I don’t object against existing syntax. Because it’s preferable for skilled authors, who wish control content directly without magic. It’s only a practical question, what should i implement right now in remarkable. From this point of view, i prefer to postpone inline syntax, until confirmed that included to spec. As i described before, my cases can be solved without such extention (because i’ll write link autoreplacer plugin anyway). Of cause, that still stay possible to add such syntax via extention.



I’ve added a few more examples for inline-directives to the first post. However, it’s obviously up to you to decide whether it makes sense for your implementation. However, for a general purpose markdown implementation I think it would be nice to have it parse those into an AST so different custom directives (depending on the use case) could be easily implemented as modules or filters.

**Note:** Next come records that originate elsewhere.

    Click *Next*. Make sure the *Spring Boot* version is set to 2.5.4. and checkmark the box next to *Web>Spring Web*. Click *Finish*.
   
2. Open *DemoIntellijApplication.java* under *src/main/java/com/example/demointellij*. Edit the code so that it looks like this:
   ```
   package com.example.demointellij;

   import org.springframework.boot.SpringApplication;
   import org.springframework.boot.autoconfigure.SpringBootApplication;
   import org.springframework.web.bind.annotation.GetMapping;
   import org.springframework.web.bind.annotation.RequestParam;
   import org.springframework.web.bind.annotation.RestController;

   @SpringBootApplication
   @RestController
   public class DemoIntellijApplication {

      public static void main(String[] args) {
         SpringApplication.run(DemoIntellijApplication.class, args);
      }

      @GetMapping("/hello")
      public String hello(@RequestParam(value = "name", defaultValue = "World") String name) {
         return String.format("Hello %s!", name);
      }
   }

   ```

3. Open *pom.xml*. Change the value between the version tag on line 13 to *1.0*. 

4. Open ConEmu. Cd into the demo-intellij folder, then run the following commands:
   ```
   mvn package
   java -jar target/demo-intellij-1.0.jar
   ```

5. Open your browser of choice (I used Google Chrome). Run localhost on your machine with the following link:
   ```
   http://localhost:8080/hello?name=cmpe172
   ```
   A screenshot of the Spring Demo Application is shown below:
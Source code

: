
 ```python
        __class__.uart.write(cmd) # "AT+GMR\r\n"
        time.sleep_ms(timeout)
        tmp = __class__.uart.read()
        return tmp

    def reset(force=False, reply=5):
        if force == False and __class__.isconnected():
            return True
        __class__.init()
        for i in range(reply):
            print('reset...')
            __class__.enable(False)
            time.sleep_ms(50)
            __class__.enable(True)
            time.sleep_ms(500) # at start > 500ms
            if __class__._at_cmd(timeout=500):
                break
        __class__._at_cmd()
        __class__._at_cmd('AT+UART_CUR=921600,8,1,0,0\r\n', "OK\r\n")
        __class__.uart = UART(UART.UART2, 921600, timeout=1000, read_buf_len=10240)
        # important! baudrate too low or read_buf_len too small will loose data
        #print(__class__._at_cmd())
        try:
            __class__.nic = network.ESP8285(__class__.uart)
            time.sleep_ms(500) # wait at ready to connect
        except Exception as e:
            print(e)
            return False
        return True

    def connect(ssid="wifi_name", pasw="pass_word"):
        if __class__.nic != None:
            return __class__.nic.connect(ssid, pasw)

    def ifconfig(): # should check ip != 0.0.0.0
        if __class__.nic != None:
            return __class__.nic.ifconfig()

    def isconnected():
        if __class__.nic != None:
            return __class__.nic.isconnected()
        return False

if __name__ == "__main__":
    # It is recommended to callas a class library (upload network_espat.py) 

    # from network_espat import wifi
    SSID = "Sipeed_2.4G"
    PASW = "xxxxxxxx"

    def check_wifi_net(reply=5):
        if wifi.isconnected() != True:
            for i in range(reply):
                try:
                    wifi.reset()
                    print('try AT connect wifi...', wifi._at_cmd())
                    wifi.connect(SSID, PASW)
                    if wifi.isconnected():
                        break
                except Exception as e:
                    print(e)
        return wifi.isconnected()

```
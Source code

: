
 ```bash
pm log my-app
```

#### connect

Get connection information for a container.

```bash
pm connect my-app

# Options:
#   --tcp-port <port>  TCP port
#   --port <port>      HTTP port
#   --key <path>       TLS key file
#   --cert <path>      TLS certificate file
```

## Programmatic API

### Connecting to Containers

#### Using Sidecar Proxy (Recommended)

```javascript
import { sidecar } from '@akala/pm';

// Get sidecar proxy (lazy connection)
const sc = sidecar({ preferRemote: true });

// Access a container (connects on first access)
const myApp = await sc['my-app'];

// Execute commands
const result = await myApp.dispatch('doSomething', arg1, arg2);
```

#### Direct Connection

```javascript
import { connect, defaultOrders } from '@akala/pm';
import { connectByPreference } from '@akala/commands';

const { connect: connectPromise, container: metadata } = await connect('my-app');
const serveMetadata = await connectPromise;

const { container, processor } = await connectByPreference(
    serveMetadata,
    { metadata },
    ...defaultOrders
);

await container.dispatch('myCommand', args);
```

Thanks, that’s helpful. Note, i don’t reject adding, only postpone. I should care not only about spec/extentions, but also about providing universal instrument. If this syntax is “addable” without depending on my opinion and without pain, then instrument is good.



The problem is deciding what goes in that static list. For example, if YouTube is chosen over smaller video sites, that implies a basis towards popular brands. IMO CommonMark and any official extensions should remain agnostic towards site and brand specific content.



Completely agree. All that examples in first post are to help develop generic syntax form for inline elements, not hardcode names like “youtube” and so on.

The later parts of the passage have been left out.